Mr. Gillion Pudumo Mashego (MEC) Image supplied by

Mpumalanga health system bankrupt and broken

The Mpumalanga healthcare system serves 88% of the province’s population – it’s also R1 billion in debt, unable to buy medicine or hire new staff.


Mr. Gillion Pudumo Mashego (MEC) Image supplied by

The decision to remove Gillion Mashego from his administrative position within the Mpumalanga health department was greeted by applause. Yet, following the Member of the Executive Council’s (MEC) departure, the Mpumalanga health system still teeters on the brink of ruin.

Former health MEC, Mashego, took leave of his position following calls from labour unions, communities and other stakeholders which include opposition parties.

Mpumalanga health system: R1 billion in debt

Following Premier Refilwe Mtshweni’s cabinet reshuffle, the financial crisis facing the Mpumalanga health system has been exposed even further.

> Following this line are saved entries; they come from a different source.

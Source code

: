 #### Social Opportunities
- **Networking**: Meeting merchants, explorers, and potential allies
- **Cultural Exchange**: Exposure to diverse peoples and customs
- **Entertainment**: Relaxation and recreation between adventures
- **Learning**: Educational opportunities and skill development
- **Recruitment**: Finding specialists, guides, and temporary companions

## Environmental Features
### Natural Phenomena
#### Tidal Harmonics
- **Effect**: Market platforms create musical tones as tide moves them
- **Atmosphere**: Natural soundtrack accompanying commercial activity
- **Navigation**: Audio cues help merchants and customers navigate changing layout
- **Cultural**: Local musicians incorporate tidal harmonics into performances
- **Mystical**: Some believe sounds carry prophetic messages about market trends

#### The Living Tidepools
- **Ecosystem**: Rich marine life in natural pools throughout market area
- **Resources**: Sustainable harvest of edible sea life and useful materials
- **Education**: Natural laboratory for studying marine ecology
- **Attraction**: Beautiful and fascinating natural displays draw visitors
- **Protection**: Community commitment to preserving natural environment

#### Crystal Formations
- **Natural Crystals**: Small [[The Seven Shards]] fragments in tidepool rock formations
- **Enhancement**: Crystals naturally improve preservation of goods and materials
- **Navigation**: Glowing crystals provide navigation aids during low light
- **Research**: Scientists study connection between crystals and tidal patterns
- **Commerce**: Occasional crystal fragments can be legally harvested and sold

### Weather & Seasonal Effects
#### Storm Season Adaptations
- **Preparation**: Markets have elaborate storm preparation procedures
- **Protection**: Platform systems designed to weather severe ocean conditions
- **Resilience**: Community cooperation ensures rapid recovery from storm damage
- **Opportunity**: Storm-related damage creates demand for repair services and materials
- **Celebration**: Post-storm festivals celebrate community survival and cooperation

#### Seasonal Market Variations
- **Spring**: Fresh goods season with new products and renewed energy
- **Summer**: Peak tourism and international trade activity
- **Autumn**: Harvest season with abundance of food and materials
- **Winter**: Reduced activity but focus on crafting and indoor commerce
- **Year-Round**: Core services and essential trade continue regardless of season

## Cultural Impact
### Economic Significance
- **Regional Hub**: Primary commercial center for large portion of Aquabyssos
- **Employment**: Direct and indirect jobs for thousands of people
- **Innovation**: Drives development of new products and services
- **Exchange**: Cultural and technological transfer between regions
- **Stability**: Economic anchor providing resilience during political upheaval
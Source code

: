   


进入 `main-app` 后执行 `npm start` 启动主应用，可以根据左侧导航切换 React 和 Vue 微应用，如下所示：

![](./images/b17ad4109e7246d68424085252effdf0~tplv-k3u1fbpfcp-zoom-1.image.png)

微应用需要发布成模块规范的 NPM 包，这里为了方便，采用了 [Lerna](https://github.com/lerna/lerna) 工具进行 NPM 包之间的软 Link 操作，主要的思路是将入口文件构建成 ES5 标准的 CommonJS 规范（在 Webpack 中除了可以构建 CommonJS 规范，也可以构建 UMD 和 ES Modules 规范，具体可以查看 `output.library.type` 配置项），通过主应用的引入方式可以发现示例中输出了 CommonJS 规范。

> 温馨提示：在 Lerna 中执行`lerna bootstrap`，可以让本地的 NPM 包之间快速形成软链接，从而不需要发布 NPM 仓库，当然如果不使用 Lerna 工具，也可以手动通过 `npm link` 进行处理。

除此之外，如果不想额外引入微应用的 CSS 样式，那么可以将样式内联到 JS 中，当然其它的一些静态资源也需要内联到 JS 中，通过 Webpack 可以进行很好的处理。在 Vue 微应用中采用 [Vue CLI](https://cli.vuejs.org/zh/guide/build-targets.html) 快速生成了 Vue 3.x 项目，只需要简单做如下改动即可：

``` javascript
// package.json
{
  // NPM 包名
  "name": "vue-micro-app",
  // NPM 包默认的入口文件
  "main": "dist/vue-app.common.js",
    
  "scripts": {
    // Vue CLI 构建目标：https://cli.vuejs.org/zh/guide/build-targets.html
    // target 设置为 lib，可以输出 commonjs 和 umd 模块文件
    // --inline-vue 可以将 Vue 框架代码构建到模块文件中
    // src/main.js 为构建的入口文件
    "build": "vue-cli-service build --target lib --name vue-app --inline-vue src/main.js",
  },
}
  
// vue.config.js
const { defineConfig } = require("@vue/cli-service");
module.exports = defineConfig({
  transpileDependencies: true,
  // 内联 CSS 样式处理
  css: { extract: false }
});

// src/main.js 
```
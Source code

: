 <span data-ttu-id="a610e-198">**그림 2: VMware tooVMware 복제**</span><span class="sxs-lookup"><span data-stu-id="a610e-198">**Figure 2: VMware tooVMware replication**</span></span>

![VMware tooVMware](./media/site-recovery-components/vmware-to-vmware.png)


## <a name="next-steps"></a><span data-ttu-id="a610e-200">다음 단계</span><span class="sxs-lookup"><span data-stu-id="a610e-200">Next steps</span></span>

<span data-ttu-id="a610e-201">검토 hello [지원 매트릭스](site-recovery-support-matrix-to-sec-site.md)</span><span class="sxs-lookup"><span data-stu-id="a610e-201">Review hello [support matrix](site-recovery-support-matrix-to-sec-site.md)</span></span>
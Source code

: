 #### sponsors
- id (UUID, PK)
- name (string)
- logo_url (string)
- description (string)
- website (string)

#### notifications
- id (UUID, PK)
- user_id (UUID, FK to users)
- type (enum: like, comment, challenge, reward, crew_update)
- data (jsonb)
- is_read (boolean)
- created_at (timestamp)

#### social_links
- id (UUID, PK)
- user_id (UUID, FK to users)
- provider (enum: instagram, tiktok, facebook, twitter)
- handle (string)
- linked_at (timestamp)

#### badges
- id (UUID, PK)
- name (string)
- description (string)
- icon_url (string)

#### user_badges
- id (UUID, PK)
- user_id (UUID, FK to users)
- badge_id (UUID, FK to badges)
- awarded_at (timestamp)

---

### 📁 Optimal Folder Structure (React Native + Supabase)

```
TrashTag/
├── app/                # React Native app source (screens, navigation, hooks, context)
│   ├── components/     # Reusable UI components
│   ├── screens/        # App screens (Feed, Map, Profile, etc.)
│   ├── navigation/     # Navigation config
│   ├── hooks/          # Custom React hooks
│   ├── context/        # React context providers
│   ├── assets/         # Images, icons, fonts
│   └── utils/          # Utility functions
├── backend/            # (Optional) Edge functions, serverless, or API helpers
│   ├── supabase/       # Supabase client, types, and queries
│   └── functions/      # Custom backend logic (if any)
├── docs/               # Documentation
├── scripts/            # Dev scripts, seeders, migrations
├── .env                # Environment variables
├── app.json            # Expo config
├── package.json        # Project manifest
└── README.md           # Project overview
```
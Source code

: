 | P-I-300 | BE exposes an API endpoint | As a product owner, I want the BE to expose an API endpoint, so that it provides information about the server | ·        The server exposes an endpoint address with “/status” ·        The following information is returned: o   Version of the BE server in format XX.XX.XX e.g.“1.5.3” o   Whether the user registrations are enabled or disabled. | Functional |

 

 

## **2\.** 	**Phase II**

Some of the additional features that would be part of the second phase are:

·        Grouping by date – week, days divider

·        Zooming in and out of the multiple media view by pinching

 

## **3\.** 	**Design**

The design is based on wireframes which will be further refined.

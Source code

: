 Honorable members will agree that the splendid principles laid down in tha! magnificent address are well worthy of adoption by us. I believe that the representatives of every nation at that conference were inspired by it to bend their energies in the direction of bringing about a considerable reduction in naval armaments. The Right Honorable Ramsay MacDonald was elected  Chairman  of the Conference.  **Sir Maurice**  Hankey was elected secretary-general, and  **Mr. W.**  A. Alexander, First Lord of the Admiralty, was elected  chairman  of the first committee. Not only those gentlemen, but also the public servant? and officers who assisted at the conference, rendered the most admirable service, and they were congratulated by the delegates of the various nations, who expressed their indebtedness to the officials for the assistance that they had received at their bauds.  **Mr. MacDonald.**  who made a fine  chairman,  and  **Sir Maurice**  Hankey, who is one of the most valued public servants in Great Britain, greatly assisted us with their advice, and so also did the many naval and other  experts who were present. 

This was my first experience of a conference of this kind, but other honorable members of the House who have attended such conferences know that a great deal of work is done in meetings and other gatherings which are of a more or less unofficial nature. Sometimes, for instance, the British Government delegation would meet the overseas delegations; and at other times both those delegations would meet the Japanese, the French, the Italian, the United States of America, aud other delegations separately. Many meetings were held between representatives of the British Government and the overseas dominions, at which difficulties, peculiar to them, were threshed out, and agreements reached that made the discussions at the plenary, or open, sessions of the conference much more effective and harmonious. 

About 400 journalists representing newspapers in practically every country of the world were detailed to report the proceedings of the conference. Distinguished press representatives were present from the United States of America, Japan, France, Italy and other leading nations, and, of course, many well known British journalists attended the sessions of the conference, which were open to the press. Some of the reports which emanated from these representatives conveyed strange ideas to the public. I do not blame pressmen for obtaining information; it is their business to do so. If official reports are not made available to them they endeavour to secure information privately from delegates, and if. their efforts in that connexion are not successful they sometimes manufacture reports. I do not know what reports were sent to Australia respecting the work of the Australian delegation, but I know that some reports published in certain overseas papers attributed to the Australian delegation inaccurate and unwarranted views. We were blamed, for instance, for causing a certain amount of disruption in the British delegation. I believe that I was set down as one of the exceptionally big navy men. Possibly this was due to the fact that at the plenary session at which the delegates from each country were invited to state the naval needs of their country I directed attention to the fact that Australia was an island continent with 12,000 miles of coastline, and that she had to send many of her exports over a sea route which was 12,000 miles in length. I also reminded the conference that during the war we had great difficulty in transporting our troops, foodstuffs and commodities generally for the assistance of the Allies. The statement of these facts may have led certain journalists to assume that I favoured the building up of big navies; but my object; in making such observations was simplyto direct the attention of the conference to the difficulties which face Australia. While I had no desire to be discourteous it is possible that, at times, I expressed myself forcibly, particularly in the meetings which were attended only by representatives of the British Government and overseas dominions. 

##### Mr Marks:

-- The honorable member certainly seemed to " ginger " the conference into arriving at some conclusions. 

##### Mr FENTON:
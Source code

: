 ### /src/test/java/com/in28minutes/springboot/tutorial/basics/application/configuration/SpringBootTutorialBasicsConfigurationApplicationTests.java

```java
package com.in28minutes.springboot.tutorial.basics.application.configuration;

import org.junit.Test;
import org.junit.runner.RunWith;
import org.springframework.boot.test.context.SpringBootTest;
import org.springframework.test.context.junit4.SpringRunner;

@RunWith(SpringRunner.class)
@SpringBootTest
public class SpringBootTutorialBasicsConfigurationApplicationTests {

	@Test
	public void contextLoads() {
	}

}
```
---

A report by City Press addresses dire conditions in the province, as uncovered by the Democratic Alliance (DA). The DA is now calling for the department to be put under national governmental administration, in an attempt to rescue the local health system from complete collapse.

DA legislature member, Jane Sithole, believes that the situation is repairable, but only with proper managerial proficiency. Sithole says:

“This is a brave move by the premier, but changing an MEC doesn’t mean the financial crisis will go away. The new MEC will not be able to move because there is no money. The current budget is paying previous debts.”

Mpumalanga unable to buy medicine or hire new staff

The tangible catastrophe resulting from an indebted health system is its negative effect on patients. The Mpumalanga health system finds itself unable to procure new medicines or fill vacant health care positions.

The lack of vital healthcare resources will ultimately lead to patient neglect; citizens most vulnerable will be unable to secure life-saving healthcare – patients which chronic medication needs may struggle to acquire appropriate medicines.

The spokesperson for Mpumalanga’s health department has attempted to allay fear of a full system failure, by implementing a task team charged with reviewing and affecting new financial measures.

Spokesperson Dumisani Malamule maintains the department’s commitment to quality healthcare, saying:

“In addition, during its bosberaad the department developed a plan to deal with a number of challenges, including escalating accruals. The department is optimistic that the accruals will be reduced in the current financial year.”

Explaining the conditions which led to the present financial trauma, Malamule added:

“Due to funding gaps the department was unable to pay all invoices related to non-negotiable and key accounts.”

Malamule has placed blame on the unequal allocation of government funding for the province. According to the spokesperson, the department was funded with less than 27% of the provincial equitable share funding – a shortfall addressed by the Treasury in 2016.

Mpumalanga health crisis in numbers

Mpumalanga has a population of 4.4 million people; 3.9 million people (88% of the total population) depend on public healthcare.

During the 2017/2018 financial year, R364.6 million was spent on medicine, R112.4 million on medical laboratories, and R109.8 million and workers compensation/salaries.

The health department’s irregular expenditure has increased to R200 million while R6.7 billion in irregular expenditure is awaiting resolution.

The department is facing R70 million in litigation costs.

Mpumalanga’s health department is grossly understaffed and has 2 524 vacant posts that are struggling to be filled.